Joseph „Joe“ Gibbs, *19.3.1960 Spieler: 1979 kam er mit 19 aus seiner Heimat Toronto (Kanada) nach Deutschland. Der Mittelstürmer spielte für die Oberligisten WSV Braunlage (1980 - 82), TuS Geretsried (82/83), HC Zweibrücken (83/84) und ERC Rödermark (84 - 86), für den er unter anderem in 28 Spielen auf 60 Tore und 63 Vorlagen kam. 
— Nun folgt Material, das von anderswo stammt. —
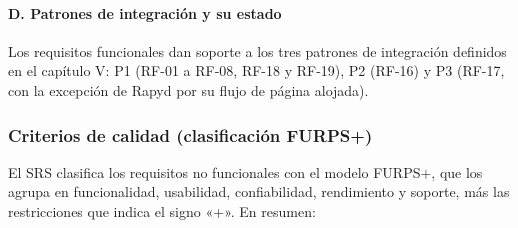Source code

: \paragraph{D. Patrones de integración y su estado}
Los requisitos funcionales dan soporte a los tres patrones de integración definidos en el capítulo V: P1 (RF-01 a RF-08, RF-18 y RF-19), P2 (RF-16) y P3 (RF-17, con la excepción de Rapyd por su flujo de página alojada).

\subsubsection{Criterios de calidad (clasificación FURPS+)}
El SRS clasifica los requisitos no funcionales con el modelo FURPS+, que los agrupa en funcionalidad, usabilidad, confiabilidad, rendimiento y soporte, más las restricciones que indica el signo «+». En resumen:
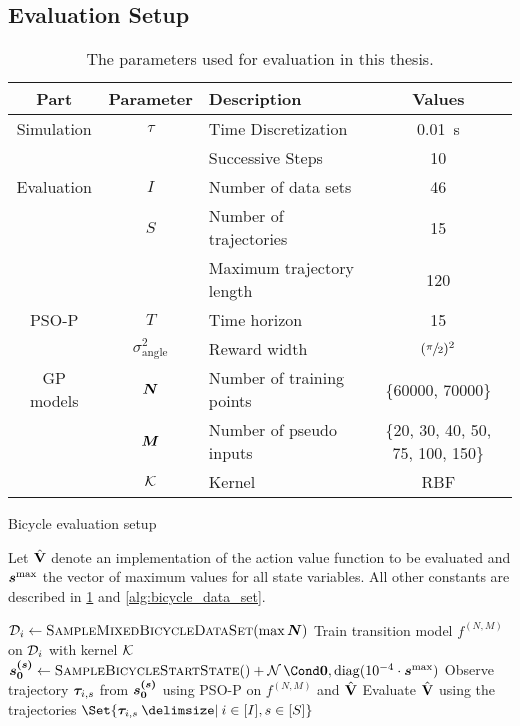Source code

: \subsection{Evaluation Setup}
\begin{table}[t]
    \centering
    \caption{The parameters used for evaluation in this thesis.}
    \label{tab:evaluation_parameters}
    \begin{tabularx}{\tablewidth}{ccXc}
        \toprule
        Part & Parameter & Description & Values \\
        \midrule
        Simulation & $\tau$ & Time Discretization & \SI[mode=text]{0.01}{\second} \\
        & & Successive Steps & 10 \\
        \addlinespace
        Evaluation & $I$ & Number of data sets & 46 \\
        & $S$ & Number of trajectories & 15 \\
        & & Maximum trajectory length & 120 \\
        \addlinespace
        PSO-P & $T$ & Time horizon & 15 \\
        & $\sigma_{\text{angle}}^2$ & Reward width & $(\sfrac{\pi}{2})^2$ \\
        \addlinespace
        GP models & $\bm{N}$ & Number of training points & \{60000, 70000\} \\
        & $\bm{M}$ & Number of pseudo inputs & \{20, 30, 40, 50, 75, 100, 150\} \\
        & $\operatorname{\mathcal{K}}$ & Kernel & RBF \\
        \bottomrule
    \end{tabularx}
\end{table}
\begin{algorithm}[tp]
    \caption{Bicycle evaluation setup}
    \label{alg:evaluation_setup}
    Let $\operatorname{\hat{\operatorname{\mathbf{V}}}}$ denote an implementation of the action value function to be evaluated and $\bm{s}^{\text{max}}$ the vector of maximum values for all state variables.
    All other constants are described in \cref{tab:evaluation_parameters} and \cref{alg:bicycle_data_set}.
    \begin{algorithmic}[1]
            \State $\D_i \gets \Call{SampleMixedBicycleDataSet}{\max \mat{N}}$
                \State Train transition model $f^{(N, M)}$ on $\mathcal{D}_i$ with kernel $\operatorname{\mathcal{K}}$
                \State $\mat{s^{(s)}_0} \gets \Call{SampleBicycleStartState}{\null} + \Gaussian{\mat{0}, \diag(10^{-4} \cdot \mat{s}^{\text{max}})}$
                    \State Observe trajectory $\bm{\tau}_{i, s}$ from $\bm{s^{(s)}_0}$ using PSO-P on $f^{(N, M)}$ and $\operatorname{\hat{\operatorname{\mathbf{V}}}}$
                \EndFor
            \EndFor
        \EndFor
        \State Evaluate $\operatorname{\hat{\operatorname{\mathbf{V}}}}$ using the trajectories $\Set{\Trajectory_{i, s} \with i \in [I], s \in [S]}$
    \end{algorithmic}
\end{algorithm}
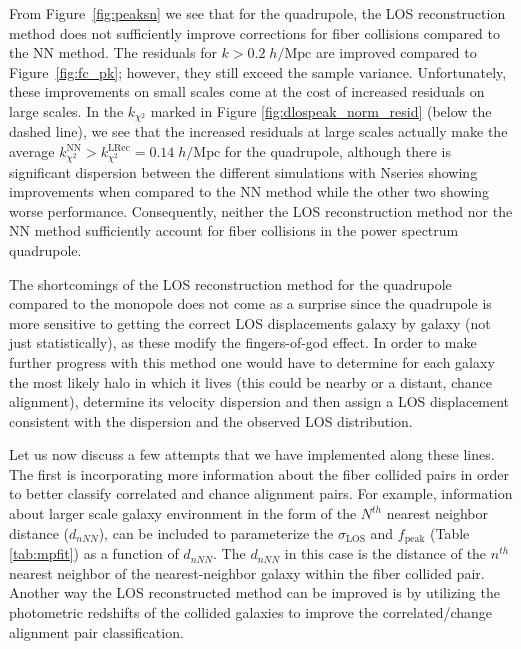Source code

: From Figure~\ref{fig:peaksn} we see that for the quadrupole, the LOS reconstruction method does not 
sufficiently improve corrections for fiber collisions compared to the NN method.
The residuals for $k > 0.2\;h/\mathrm{Mpc}$ are improved compared to Figure~\ref{fig:fc_pk}; however, they 
still exceed the sample variance. Unfortunately, these improvements on small scales
come at the cost of increased residuals on large scales. In the $k_{\chi^2}$ marked 
in Figure \ref{fig:dlospeak_norm_resid} (below the dashed line), we see that the
increased residuals at large scales actually make the average $k_{\chi^2}^\mathrm{NN} > 
k_{\chi^2}^\mathrm{LRec} = 0.14\;h/\mathrm{Mpc}$ for the quadrupole, although there is significant dispersion between the different simulations with Nseries showing improvements when compared to the NN method while the other two showing worse performance. Consequently, neither the LOS reconstruction method nor the NN method sufficiently 
account for fiber collisions in the power spectrum quadrupole. 

The shortcomings of the LOS reconstruction method for the quadrupole compared 
to the monopole does not come as a surprise since the quadrupole is more 
sensitive to getting the correct LOS displacements galaxy by galaxy 
(not just statistically), as these modify the fingers-of-god effect. 
In order to make further progress with this method one would have to 
determine for each galaxy the most likely halo in which it lives 
(this could be nearby or a distant, chance alignment), determine its 
velocity dispersion and then assign a LOS displacement consistent 
with the dispersion and the observed LOS distribution. 

Let us now discuss a few attempts that we have implemented along these lines. 
The first is incorporating more information about the fiber collided pairs 
in order to better classify 
correlated and chance alignment pairs. For example, information about 
larger scale galaxy environment in the form of the $N^{th}$ nearest neighbor 
distance ($d_{nNN}$), can be included to parameterize the $\sigma_\mathrm{LOS}$ 
and $f_\mathrm{peak}$ (Table \ref{tab:mpfit}) as a function of $d_{nNN}$. 
The $d_{nNN}$ in this case is the distance of the $n^{th}$ nearest 
neighbor of the nearest-neighbor galaxy within the fiber collided pair.  
Another way the LOS reconstructed method can be improved is by utilizing 
the photometric redshifts of the collided galaxies to improve the 
correlated/change alignment pair classification. 

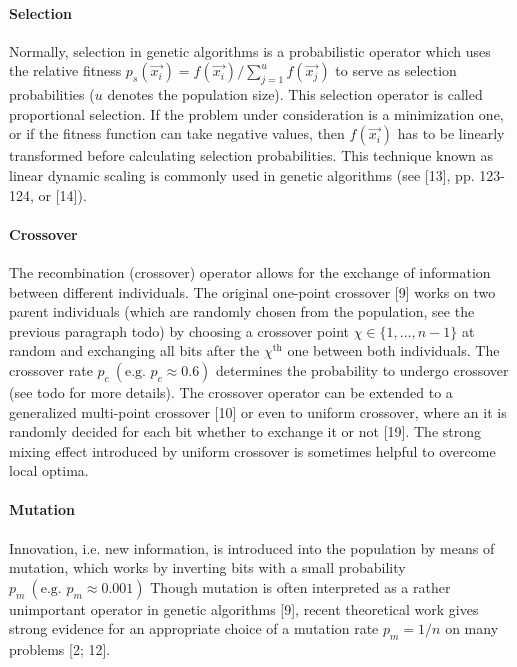 \documentclass[12pt]{article}
\begin{document}
\paragraph{Selection}
Normally, selection in genetic algorithms is a probabilistic operator
which uses the relative fitness 
$ p_s \left( \vec{x_i} \right) = 
f \left( \vec{x_i} \right) / \sum_{j=1}^uf \left( \vec{x_j} \right) $
to serve as selection probabilities
($u$ denotes the population size). This selection operator
is called proportional selection. If the problem under
consideration is a minimization one, or if the fitness
function can take negative values, then $ f \left( \vec{x_i} \right) $ has to be
linearly transformed before calculating selection probabilities.
This technique known as linear dynamic scaling is commonly used
in genetic algorithms (see [13], pp. 123-124, or [14]).

\paragraph{Crossover}
The recombination (crossover) operator allows for the
exchange of information between different individuals. The
original one-point crossover [9] works on two parent individuals
(which are randomly chosen from the population, see the previous paragraph todo)
by choosing a crossover point $ \chi \in \{1, \dots, n-1 \} $
at random and exchanging all bits after the $ \chi^{\text{th}} $ one
between both individuals. The crossover rate
$ p_c \ (\text{e.g. } p_c \approx 0.6) $
determines the probability to undergo crossover (see todo for more details).
The crossover operator can be extended to a generalized
multi-point crossover [10] or even to uniform crossover,
where an it is randomly decided for each bit
whether to exchange it or not [19]. The strong mixing effect
introduced by uniform crossover is sometimes helpful
to overcome local optima.

\paragraph{Mutation}
Innovation, i.e. new information, is introduced into the
population by means of mutation, which works by inverting
bits with a small probability
$ p_m \ (\text{e.g. } p_m \approx 0.001) $
Though mutation is often interpreted as a rather unimportant operator
in genetic algorithms [9], recent theoretical
work gives strong evidence for an appropriate choice of a
mutation rate $ p_m = 1/n $ on many problems [2; 12].
\end{document}
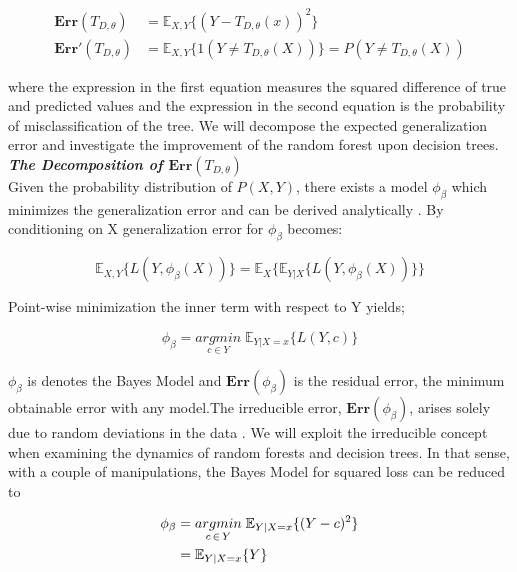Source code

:\begin{align}
	\boldsymbol{Err}(T_{D,\theta}) & = \mathbb{E}_{X,Y}\{ (Y - T_{D, \theta}(x))^2 \} \\
	\boldsymbol{Err'}(T_{D,\theta}) & = \mathbb{E}_{X,Y}\{ 1(Y \neq T_{D, \theta}(X)) \}
	= P(Y \neq T_{D, \theta}(X))
\end{align}

where the expression in the first equation measures the squared difference of true and predicted values
and the expression in the second equation is the probability of misclassification of the tree. 
We will decompose the expected generalization error and investigate the improvement of the random forest upon 
decision trees.
\vspace{2mm}
\\
\textbf{\emph{The Decomposition of $\boldsymbol{Err}(T_{D,\theta})$}}\\
Given the probability distribution of $P(X,Y)$, there exists a model $\phi_{\beta}$ which minimizes the generalization error 
and can be derived analytically \cite{louppe2014understanding}. 
By conditioning on X generalization error for $\phi_{\beta}$ becomes:

\begin{equation}
\mathbb{E}_{X,Y} \{L(Y, \phi_{\beta}(X))\} = \mathbb{E}_{X}\{\mathbb{E}_{Y|X}\{L(Y, \phi_{\beta}(X)) \} \}
\end{equation}

Point-wise minimization the inner term with respect to Y yields;

\begin{equation}
\phi_{\beta} = \underset{c \in Y}{argmin} \; \mathbb{E}_{Y|X=x}\{L(Y,c)\}
\end{equation}

$\phi_{\beta}$ is denotes the Bayes Model and $\boldsymbol{Err}(\phi_{\beta})$ is the residual error, 
the minimum obtainable error with any model.The irreducible error, $\boldsymbol{Err}(\phi_{\beta})$, arises solely 
due to random deviations in the 
data \cite{louppe2014understanding}. We will exploit the irreducible concept when examining the dynamics of random forests and 
decision trees. In that sense, with a couple of manipulations, the Bayes Model for squared loss can be reduced to

\begin{align}
\phi_{\beta} & = \underset{c \,\in\, Y}{argmin} \; \mathbb{E}_{Y|X=x}\{(Y-c)^2 \} \notag\\
			 & = \mathbb{E}_{Y|X=x}\{Y\}
\end{align}


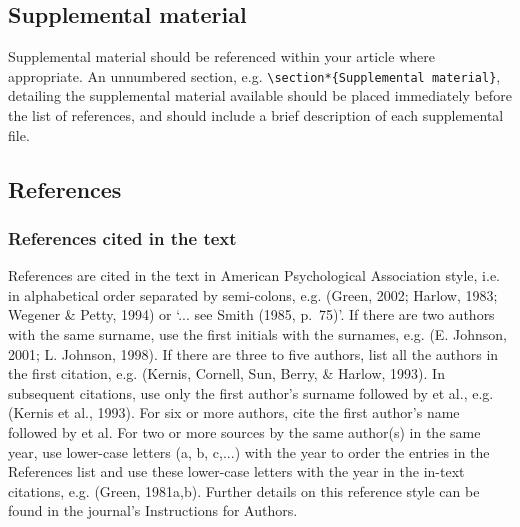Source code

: \documentclass{nCSE2e}
\begin{document}
\subsection{Supplemental material}

Supplemental material should be referenced within your article where appropriate. An unnumbered section, e.g. \verb"\section*{Supplemental material}", detailing the supplemental material available should be placed immediately before the list of references, and should include a brief description of each supplemental file.


\subsection{References}\label{refs}

\subsubsection{References cited in the text}

References are cited in the text in American Psychological Association style, i.e. in alphabetical order separated by semi-colons, e.g. (Green, 2002; Harlow, 1983; Wegener \& Petty, 1994) or `... see Smith (1985, p.~75)'. If there are two authors with the same surname, use the first initials with the surnames, e.g. (E. Johnson, 2001; L. Johnson, 1998). If there are three to five authors, list all the authors in the first citation, e.g. (Kernis, Cornell, Sun, Berry, \& Harlow, 1993). In subsequent citations, use only the first author's surname followed by et al., e.g. (Kernis et al., 1993). For six or more authors, cite the first author's name followed by et al. For two or more sources by the same author(s) in the same year, use lower-case letters (a, b, c,...) with the year to order the entries in the References list and use these lower-case letters with the year in the in-text citations, e.g. (Green, 1981a,b). Further details on this reference style can be found in the journal's Instructions for Authors.
\end{document}

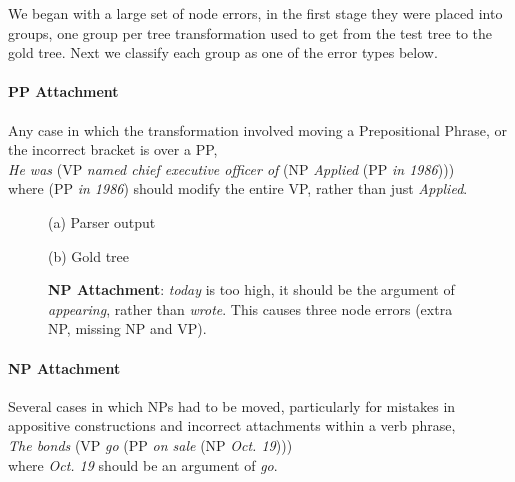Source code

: We began with a large set of node errors, in the first stage they were placed
into groups, one group per tree transformation used to get from the test tree
to the gold tree.  Next we classify each group as one of the error types below.

\paragraph{PP Attachment} Any case in which the transformation involved moving a Prepositional Phrase, or the incorrect bracket is over a PP, \myeg \\ 
\emph{He was} (VP \emph{named chief executive officer of} (NP \emph{Applied} (PP \emph{in 1986}))) \\
where (PP \emph{in 1986}) should modify the entire VP, rather than just \emph{Applied}.

\begin{figure}
\begin{center}

\vspace{3mm}
(a) Parser output

\vspace{3mm}


(b) Gold tree
\end{center}
\derivspace
\caption{
	\label{fig:NP-attachment}
	\textbf{NP Attachment}: \emph{today} is too high, it should be the argument
	of \emph{appearing}, rather than \emph{wrote}.  This causes three node errors
	(extra NP, missing NP and VP).
}
\derivaftercompress
\end{figure}

\paragraph{NP Attachment} Several cases in which NPs had to be moved, particularly for mistakes in appositive constructions and incorrect attachments within a verb phrase, \myeg \\
\emph{The bonds} (VP \emph{go} (PP \emph{on sale} (NP \emph{Oct.\@\xspace 19}))) \\
where \emph{Oct.\@\xspace 19} should be an argument of \emph{go}.

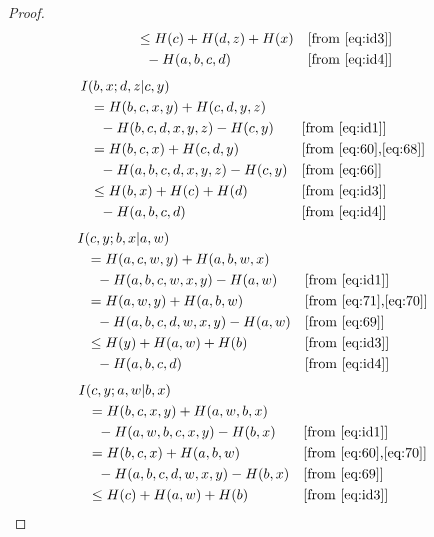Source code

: \documentclass[10pt,journal]{IEEEtran}
\begin{document}
\begin{proof}
\begin{align}
             &\ \ \le H(c) + H(d,z) + H(x)         & \Comment{\eqref{eq:id3}} \notag\\
             &\ \ \ \  - H(a,b,c,d)                & \Comment{\eqref{eq:id4}}
\end{align}
%
\begin{align}
&   I(b,x;d,z|c,y) \notag\\
             &\ \ = H(b,c,x,y) + H(c,d,y,z)\notag\\
             &\ \ \ \  - H(b,c,d,x,y,z) - H(c,y)   & \Comment{\eqref{eq:id1}} \notag\\
             &\ \ = H(b,c,x) + H(c,d,y)            & \Comment{\eqref{eq:60},\eqref{eq:68}} \notag\\
             &\ \ \ \  - H(a,b,c,d,x,y,z) - H(c,y) & \Comment{\eqref{eq:66}} \notag\\
             &\ \ \le H(b,x) + H(c) + H(d)         & \Comment{\eqref{eq:id3}} \notag\\
             &\ \ \ \  - H(a,b,c,d)                & \Comment{\eqref{eq:id4}}
\end{align}
%
\begin{align}
&   I(c,y;b,x|a,w) \notag\\
             &\ \ = H(a,c,w,y) + H(a,b,w,x)\notag\\
             &\ \ \ \  - H(a,b,c,w,x,y) - H(a,w)   & \Comment{\eqref{eq:id1}} \notag\\
             &\ \ = H(a,w,y) + H(a,b,w)            & \Comment{\eqref{eq:71},\eqref{eq:70}} \notag\\
             &\ \ \ \  - H(a,b,c,d,w,x,y) - H(a,w) & \Comment{\eqref{eq:69}} \notag\\
             &\ \ \le H(y) + H(a,w) + H(b)         & \Comment{\eqref{eq:id3}} \notag\\
             &\ \ \ \  - H(a,b,c,d)                & \Comment{\eqref{eq:id4}}
\end{align}
%
\begin{align}
&   I(c,y;a,w|b,x) \notag\\
             &\ \ = H(b,c,x,y) + H(a,w,b,x)\notag\\
             &\ \ \ \  - H(a,w,b,c,x,y) - H(b,x)   & \Comment{\eqref{eq:id1}} \notag\\
             &\ \ = H(b,c,x) + H(a,b,w)            & \Comment{\eqref{eq:60},\eqref{eq:70}}\notag\\
             &\ \ \ \  - H(a,b,c,d,w,x,y) - H(b,x) & \Comment{\eqref{eq:69}} \notag\\
             &\ \ \le H(c) + H(a,w) + H(b)         & \Comment{\eqref{eq:id3}} \notag\\

\end{align}
\end{proof}
\end{document}
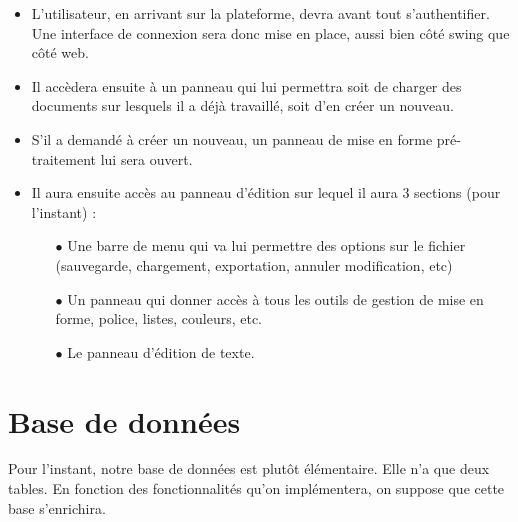 	\begin{itemize}
	
		\item L'utilisateur, en arrivant sur la plateforme, devra avant tout s'authentifier. Une interface de connexion sera donc mise en place, aussi bien côté swing que côté web.
		
		\item Il accèdera ensuite à un panneau qui lui permettra soit de charger des documents sur lesquels il a déjà travaillé, soit d'en créer un nouveau.
		
		\item S'il a demandé à créer un nouveau, un panneau de mise en forme pré-traitement lui sera ouvert.
		
		\item Il aura ensuite accès au panneau d'édition sur lequel il aura 3 sections (pour l'instant) : \par
		
		\begin{itemize}
			
			\item[$\bullet$] Une barre de menu qui va lui permettre des options sur le fichier (sauvegarde, chargement, exportation, annuler modification, etc)
			
			\item[$\bullet$] Un panneau qui donner accès à tous les outils de gestion de mise en forme, police, listes, couleurs, etc.
			
			\item[$\bullet$] Le panneau d'édition de texte.
		
		\end{itemize}
	
	\end{itemize}
	
	\section{Base de données}
	
	Pour l'instant, notre base de données est plutôt élémentaire. Elle n'a que deux tables. En fonction des fonctionnalités qu'on implémentera, on suppose que cette base s'enrichira.
	
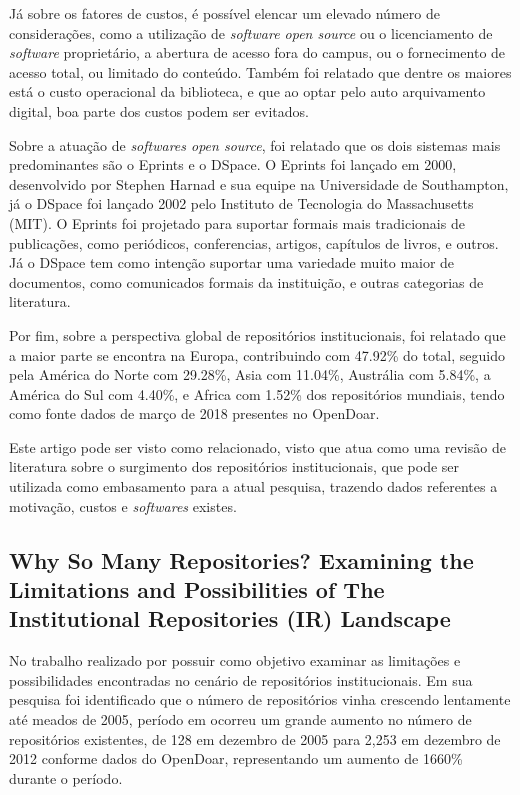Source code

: Já sobre os fatores de custos, é possível elencar um elevado número de considerações,
como a utilização de \emph{software open source} ou o licenciamento de \emph{software}
proprietário, a abertura de acesso fora do campus, ou o fornecimento de acesso total, ou
limitado do conteúdo. Também foi relatado que dentre os maiores está o custo operacional
da biblioteca, e que ao optar pelo auto arquivamento digital, boa parte dos custos
podem ser evitados.

Sobre a atuação de \emph{softwares open source}, foi relatado que os dois sistemas mais
predominantes são o Eprints e o DSpace. O Eprints foi lançado em 2000, desenvolvido por
Stephen Harnad e sua equipe na Universidade de Southampton, já o DSpace foi lançado 2002
pelo Instituto de Tecnologia do Massachusetts (MIT). O Eprints foi projetado para suportar
formais mais tradicionais de publicações, como periódicos, conferencias, artigos, capítulos
de livros, e outros. Já o DSpace tem como intenção suportar uma variedade muito maior de
documentos, como comunicados formais da instituição, e outras categorias de literatura.

Por fim, sobre a perspectiva global de repositórios institucionais, foi relatado que
a maior parte se encontra na Europa, contribuindo com 47.92\% do total,
seguido pela América do Norte com 29.28\%, Asia com 11.04\%, Austrália com 5.84\%,
a América do Sul com 4.40\%, e Africa com 1.52\% dos repositórios mundiais, tendo como fonte
dados de março de 2018 presentes no OpenDoar.

Este artigo pode ser visto como relacionado, visto que atua como uma revisão de literatura
sobre o surgimento dos repositórios institucionais, que pode ser utilizada como embasamento
para a atual pesquisa, trazendo dados referentes a motivação, custos e \emph{softwares} existes.

\subsection{Why So Many Repositories? Examining the Limitations and Possibilities of The Institutional Repositories (IR) Landscape}

No trabalho realizado por \cite{Arlitsch:2018} possuir como objetivo examinar as limitações
e possibilidades encontradas no cenário de repositórios institucionais. Em sua pesquisa
foi identificado que o número de repositórios vinha crescendo lentamente até meados de 2005,
período em ocorreu um grande aumento no número de repositórios existentes, de 128 em dezembro
de 2005 para 2,253 em dezembro de 2012 conforme dados do OpenDoar, representando um aumento
de 1660\% durante o período.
Funktionär: Nach einem Studium von Immobilienwirtschaft in der Heimat arbeitete Gibbs 1995/96 als Manager des ESV Kaufbeuren, von 1999 bis 2005 als Geschäftsführer der Kassel Huskies, die 2000, 01 und 02 im DEL-Halbfinale standen. 2006/07 war er Geschäftsführer von Vizemeister Nürnberg Ice Tigers, einige Jahre Europa-Scout der Anaheim Ducks und der Toronto Maple Leafs, einmal Teammanager der deutschen Nationalmannschaft beim Weltcup, außerdem kurzzeitig Referent für das Medikament Sinupret und eine Saison lang Marketingleiter der Düsseldorfer EG. 2008 gründete er eine Agentur für Sportmarketing, mit der Gibbs zwischenzeitlich auch die Vermarktung des Fußballklubs KSV Hessen Kassel übernahm. Seit 2014 ist er wieder Huskies-Geschäftsführer, seit 2017 alleiniger Eigentümer und Halleninhaber. 2015 war er DEL2-Manager des Jahres. 

Familie: Seit 1991 ist Gibbs verheiratet mit Katherine, er ist Vater einer Tochter und zweifacher Großvater. Das Paar lebt in Kaufungen. 2003 erhielt Gibbs zusätzlich zum kanadischen auch einen deutschen Pass.